Labour decries precarious work, plans ultimatum to FG over minimum wage
Organised labour has vowed to create industrial unrest if the Federal Government continues to evade an upward review of minimum wage and pay rise for workers.
They agreed that work could only be decent when it has a fairly reasonable income that enhances their standard of living, with social protection for the family.
Addressing affiliates of IndustriALL Global Union, Nigeria, in commemoration of the World Day for Decent Work (WDDW) at the weekend in Lagos, its Vice Chairman, Issa Aremu, said workers could not continue to work under precarious wages, while government continues to delay the implementation of a new minimum after the expiration of the N18000 minimum wage in 2015.
“We have to call on all the Labour centres in the country to give the Federal Government an ultimatum on the new minimum wage. They should give the government a time frame to immediately constitute and inaugurate a new minimum wage committee to negotiate a new minimum wage failing which we will withdraw our services.
“We cannot continue to work under this precarious pay, under this high cost of living and hardship. It is our right to have a new minimum wage because besides the fact that life span of the N18000 has elapsed since 2015, present socio-economic realities make it imperative for us to have a new minimum wage,” he said.
National President, Association of Senior Staff of Banks, Insurance and Financial Institutions (ASSBIFI), an affiliate of the Trade Union Congress (TUC), Oyinkan Olasanoye called on government to use decent work to bring about economic growth and build a new global economy that put people first without struggling for living minimum wage and pay rise for all its workers.

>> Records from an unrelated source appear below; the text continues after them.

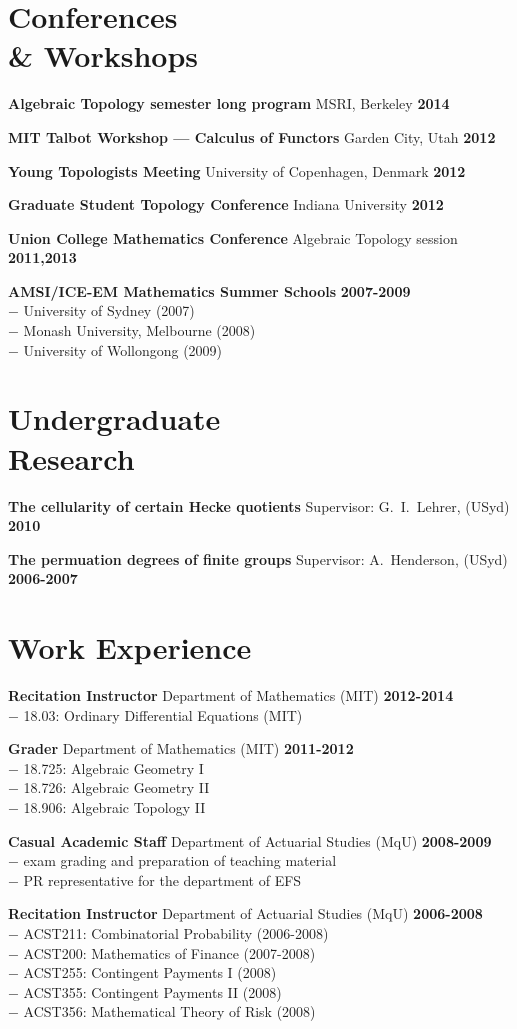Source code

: \documentclass[margin,line]{resume}
\newcommand{\award}[3]{\textbf{#1} #2 \hfill \textbf{#3}
           
\vspace{-2.3mm}}
\newcommand{\twolineaward}[4]{\textbf{#1} #2 \hfill \textbf{#4}\\%
#3
           
\vspace{-2.3mm}}
\begin{document}
\begin{resume}
\vspace{2mm}
    \section{\mysidestyle Conferences \\ \& Workshops}

\award{Algebraic Topology semester long program}{MSRI, Berkeley}{2014}
\award{MIT Talbot Workshop --- Calculus of Functors}{Garden City, Utah}{2012}
\award{Young Topologists Meeting}{University of Copenhagen, Denmark}{2012}
\award{Graduate Student Topology Conference}{Indiana University}{2012}
\award{Union College Mathematics Conference}{Algebraic Topology session}{2011,2013}
\twolineaward{AMSI/ICE-EM Mathematics Summer Schools}{}{%
\phantom{space}$-$ University of Sydney (2007)\\
\phantom{space}$-$ Monash University, Melbourne (2008)\\
\phantom{space}$-$ University of Wollongong (2009)%
}{2007-2009}

\vspace{2mm}

          \section{\mysidestyle Undergraduate \\ Research}

\award{The cellularity of certain Hecke quotients}{Supervisor: G.\ I.\ Lehrer, (USyd)}{2010}
\award{The permuation degrees of finite groups}{Supervisor: A.\ Henderson, (USyd)}{2006-2007}

\vspace{2mm}
      
         \section{\mysidestyle Work Experience}
\twolineaward{Recitation Instructor}{Department of Mathematics (MIT)}{\phantom{space}$-$ 18.03: Ordinary Differential Equations (MIT)}{2012-2014}
\twolineaward{Grader}{Department of Mathematics (MIT)}{%
\phantom{space}$-$ 18.725: Algebraic Geometry I\\
\phantom{space}$-$ 18.726: Algebraic Geometry II\\
\phantom{space}$-$ 18.906: Algebraic Topology II%
}{2011-2012}
\twolineaward{Casual Academic Staff}{Department of Actuarial Studies (MqU)}{%
\phantom{space}$-$ exam grading and preparation of teaching material\\
\phantom{space}$-$ PR representative for the department of EFS%
}{2008-2009}
\twolineaward{Recitation Instructor}{Department of Actuarial Studies (MqU)}{%
\phantom{space}$-$ ACST211: Combinatorial Probability (2006-2008)\\
\phantom{space}$-$ ACST200: Mathematics of Finance (2007-2008)\\
\phantom{space}$-$ ACST255: Contingent Payments I (2008)\\
\phantom{space}$-$ ACST355: Contingent Payments II (2008)\\
\phantom{space}$-$ ACST356: Mathematical Theory of Risk (2008)%
}{2006-2008}



\end{resume}
\end{document}
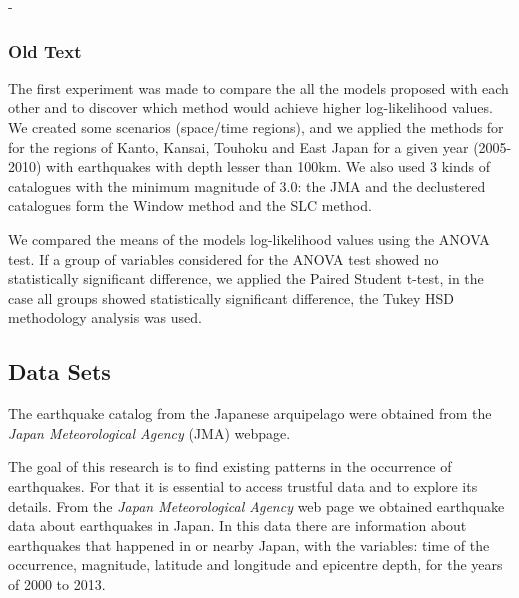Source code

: - 

\subsubsection*{Old Text}

The first experiment was made to compare the all the models proposed
with each other and to discover which method would achieve higher
log-likelihood values. We created some scenarios (space/time regions),
and we applied the methods for for the regions of Kanto, Kansai,
Touhoku and East Japan for a given year (2005-2010) with earthquakes
with depth lesser than 100km. We also used 3 kinds of catalogues with
the minimum magnitude of 3.0: the JMA and the declustered catalogues
form the Window method and the SLC method.

We compared the means of the models log-likelihood values using the
ANOVA test. If a group of variables considered for the ANOVA test
showed no statistically significant difference, we applied the Paired
Student t-test, in the case all groups showed statistically
significant difference, the Tukey HSD methodology analysis was used.



\subsection{Data Sets}



The earthquake catalog from the Japanese arquipelago were obtained
from the \emph{Japan Meteorological Agency} (JMA) webpage.





The goal of this research is to find existing patterns in the
occurrence of earthquakes. For that it is essential to access trustful
data and to explore its details. From the {\it Japan Meteorological
  Agency} web page we obtained earthquake data about earthquakes in
Japan. In this data there are information about earthquakes that
happened in or nearby Japan, with the variables: time of the
occurrence, magnitude, latitude and longitude and epicentre depth, for
the years of 2000 to 2013.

He urged workers to come together in solidarity to condemn precarious work, slave labour, insecurity, unfair wages and all unfair labour practices, adding that it was high time they said no to corporate greed, demand for living minimum wages and a pay rise to all workers.
In a lecture organised by ASSBIFI, a senior lecturer in the Department of Industrial Relations and Personnel Management, University of Lagos, Dr. Francis Anyim, who proffered solutions to some of the identified problems said: “As can be seen, huge revenues have continued to be amassed from the sweat of workers and consequently, their pay, terms and conditions have continued to deteriorate. They have vividly and increasingly been excluded from partaking fairly from the wealth created by their labour.
“As a matter of social justice, it is justified that workers who invest their labour and tie their fate in the smooth running of the workplace be entitled to participate in the decision-making relating to the rewards of the joint venture,” he added.